Aim of the exercise =
Copy, from the material below, each line where "section" shows up.

━━ Record set

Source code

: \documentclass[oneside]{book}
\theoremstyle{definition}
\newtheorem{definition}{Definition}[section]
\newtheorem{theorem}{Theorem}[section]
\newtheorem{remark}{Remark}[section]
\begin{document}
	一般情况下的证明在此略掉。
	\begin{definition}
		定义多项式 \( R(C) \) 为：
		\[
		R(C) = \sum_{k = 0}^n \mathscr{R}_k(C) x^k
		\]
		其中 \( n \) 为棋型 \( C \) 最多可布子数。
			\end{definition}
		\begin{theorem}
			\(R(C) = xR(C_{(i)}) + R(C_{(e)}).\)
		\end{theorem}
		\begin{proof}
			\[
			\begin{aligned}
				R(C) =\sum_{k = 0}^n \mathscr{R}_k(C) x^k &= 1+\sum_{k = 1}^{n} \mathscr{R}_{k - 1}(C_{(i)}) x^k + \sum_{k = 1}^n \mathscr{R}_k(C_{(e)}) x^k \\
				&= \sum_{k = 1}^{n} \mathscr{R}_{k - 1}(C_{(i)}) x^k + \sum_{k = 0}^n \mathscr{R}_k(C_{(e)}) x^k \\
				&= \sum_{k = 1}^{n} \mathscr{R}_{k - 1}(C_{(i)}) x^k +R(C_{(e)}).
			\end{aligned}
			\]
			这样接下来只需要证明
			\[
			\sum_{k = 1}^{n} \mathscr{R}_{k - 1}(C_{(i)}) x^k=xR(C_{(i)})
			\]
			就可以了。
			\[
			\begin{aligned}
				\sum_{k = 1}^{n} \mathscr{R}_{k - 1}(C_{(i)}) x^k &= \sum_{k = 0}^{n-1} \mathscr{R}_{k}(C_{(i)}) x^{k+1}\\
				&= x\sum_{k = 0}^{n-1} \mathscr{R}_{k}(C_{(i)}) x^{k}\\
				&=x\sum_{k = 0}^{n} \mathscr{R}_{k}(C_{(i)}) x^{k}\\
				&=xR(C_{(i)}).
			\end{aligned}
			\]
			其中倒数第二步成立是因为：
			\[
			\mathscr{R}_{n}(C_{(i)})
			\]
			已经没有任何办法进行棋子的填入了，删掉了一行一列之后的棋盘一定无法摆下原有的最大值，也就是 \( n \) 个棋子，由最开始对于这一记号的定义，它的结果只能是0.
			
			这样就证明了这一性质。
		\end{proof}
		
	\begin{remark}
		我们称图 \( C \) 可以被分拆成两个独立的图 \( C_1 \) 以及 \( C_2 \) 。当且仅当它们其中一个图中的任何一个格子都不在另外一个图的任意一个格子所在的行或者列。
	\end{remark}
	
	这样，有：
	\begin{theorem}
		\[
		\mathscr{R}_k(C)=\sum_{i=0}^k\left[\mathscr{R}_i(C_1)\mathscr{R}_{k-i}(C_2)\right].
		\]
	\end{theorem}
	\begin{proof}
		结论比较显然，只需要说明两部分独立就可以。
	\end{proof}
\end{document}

━━━━

Solved exercise =
\newtheorem{definition}{Definition}[section]
\newtheorem{theorem}{Theorem}[section]
\newtheorem{remark}{Remark}[section]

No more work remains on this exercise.